Perhaps, there may be alternative policies for dealing with the air pollution fiasco, but the blatant exploitation of ground water of the region is a threat for all — yet we are going to ignore it because the rich entitled farmers are making money at our expense.
Maybe, we should file a PIL and get the court to act — and then wait for farmers to protest against the judgement to see how the situation evolves?
The more pressing issue here is that for 30 years these laws were discussed and debated, they had a degree of political acceptance, yet everyone was quick to politicise the issue in order to thwart its implementation.
Reforms in India are often delayed — but they are inevitable.
Thus, I am confident that farmers of the country will get this reform at some point — but the delay will only blunt its gains.
Consider a situation whereby the 1991 reforms were also stalled — that is a catastrophic scenario to imagine. The new laws are an equivalent of those very same reforms. This should give us an idea of the importance of these reforms — which have been recommended by experts across the board with genuine scholarship in several committees.
The more important point here is with regards to economic policymaking in the country and why it must be restricted to either the executive or the legislative. The main thing about economic policymaking is its redistribution impact. That is, economic policymaking tends to affect economic growth, prosperity and the distribution of the dividends of the same among people.
The very basic question in economics is what to produce, how to produce and for whom to produce —the answer to which have to be determined by government policies.
These policies must inherently factor in the aggregate preferences — or the revealed preferences of the society in general.
Reforms, especially economic reforms tend to have significant distributional impact and thus, revealed preferences as an outcome of electoral results become significant to signal our policymakers on the policy with maximum possible acceptability.
It is also a question of technocratic expertise blending with public accountability which must govern these issues.

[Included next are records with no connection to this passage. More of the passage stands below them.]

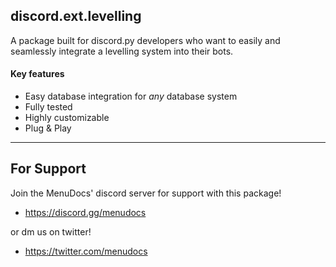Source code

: discord.ext.levelling
---

A package built for discord.py developers who want to
easily and seamlessly integrate a levelling system into
their bots.

#### Key features
 - Easy database integration for *any* database system
 - Fully tested
 - Highly customizable 
 - Plug & Play

---

## For Support

Join the MenuDocs' discord server for support with this package!
- https://discord.gg/menudocs

or dm us on twitter!
- https://twitter.com/menudocs
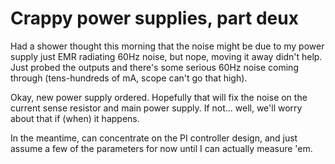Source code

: # Crappy power supplies, part deux

Had a shower thought this morning that the noise might be due to my power supply just EMR radiating 60Hz
noise, but nope, moving it away didn't help. Just probed the outputs and there's some serious 60Hz
noise coming through (tens-hundreds of mA, scope can't go that high).

Okay, new power supply ordered. Hopefully that will fix the noise on the current sense resistor and
main power supply. If not... well, we'll worry about that if (when) it happens.

In the meantime, can concentrate on the PI controller design, and just assume a few of the
parameters for now until I can actually measure 'em.
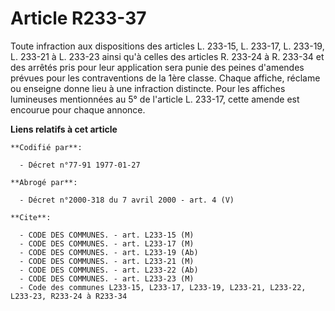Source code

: # Article R233-37

Toute infraction aux dispositions des articles L. 233-15, L. 233-17, L. 233-19, L. 233-21 à L. 233-23 ainsi qu'à celles des
articles R. 233-24 à R. 233-34 et des arrêtés pris pour leur application sera punie des peines d'amendes prévues pour les
contraventions de la 1ère classe. Chaque affiche, réclame ou enseigne donne lieu à une infraction distincte. Pour les
affiches lumineuses mentionnées au 5° de l'article L. 233-17, cette amende est encourue pour chaque annonce.

**Liens relatifs à cet article**

	**Codifié par**:

	  - Décret n°77-91 1977-01-27

	**Abrogé par**:

	  - Décret n°2000-318 du 7 avril 2000 - art. 4 (V)

	**Cite**:

	  - CODE DES COMMUNES. - art. L233-15 (M)
	  - CODE DES COMMUNES. - art. L233-17 (M)
	  - CODE DES COMMUNES. - art. L233-19 (Ab)
	  - CODE DES COMMUNES. - art. L233-21 (M)
	  - CODE DES COMMUNES. - art. L233-22 (Ab)
	  - CODE DES COMMUNES. - art. L233-23 (M)
	  - Code des communes L233-15, L233-17, L233-19, L233-21, L233-22, L233-23, R233-24 à R233-34
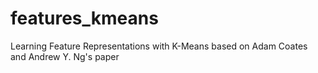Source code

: # features_kmeans
Learning Feature Representations with K-Means based on Adam Coates and Andrew Y. Ng's paper

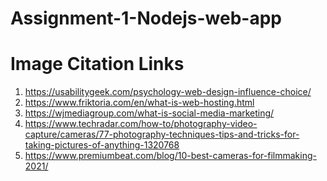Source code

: # Assignment-1-Nodejs-web-app
# Image Citation Links
1) https://usabilitygeek.com/psychology-web-design-influence-choice/
2) https://www.friktoria.com/en/what-is-web-hosting.html
3) https://wjmediagroup.com/what-is-social-media-marketing/
4) https://www.techradar.com/how-to/photography-video-capture/cameras/77-photography-techniques-tips-and-tricks-for-taking-pictures-of-anything-1320768
5) https://www.premiumbeat.com/blog/10-best-cameras-for-filmmaking-2021/
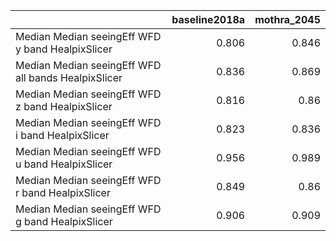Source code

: |                                                     |   baseline2018a |   mothra_2045 |
|:----------------------------------------------------|----------------:|--------------:|
| Median Median seeingEff WFD y band HealpixSlicer    |           0.806 |         0.846 |
| Median Median seeingEff WFD all bands HealpixSlicer |           0.836 |         0.869 |
| Median Median seeingEff WFD z band HealpixSlicer    |           0.816 |         0.86  |
| Median Median seeingEff WFD i band HealpixSlicer    |           0.823 |         0.836 |
| Median Median seeingEff WFD u band HealpixSlicer    |           0.956 |         0.989 |
| Median Median seeingEff WFD r band HealpixSlicer    |           0.849 |         0.86  |
| Median Median seeingEff WFD g band HealpixSlicer    |           0.906 |         0.909 |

A good example is monetary policy or taxation policies which are important policies that weigh in conflicting interests which are resolved by these institutions.
In the present case of farmers, there are two conflicting interests — farmers who support the laws and farmers who are protesting. The number of farmers who support the new laws are greater than those who are protesting from what we know so far.
The question that thus arises is that should we allow a protest based on spreading fear through lies to stay a law passed by Parliament of India which benefits a large number of our farmers just because of a street veto of a few thousand protesters?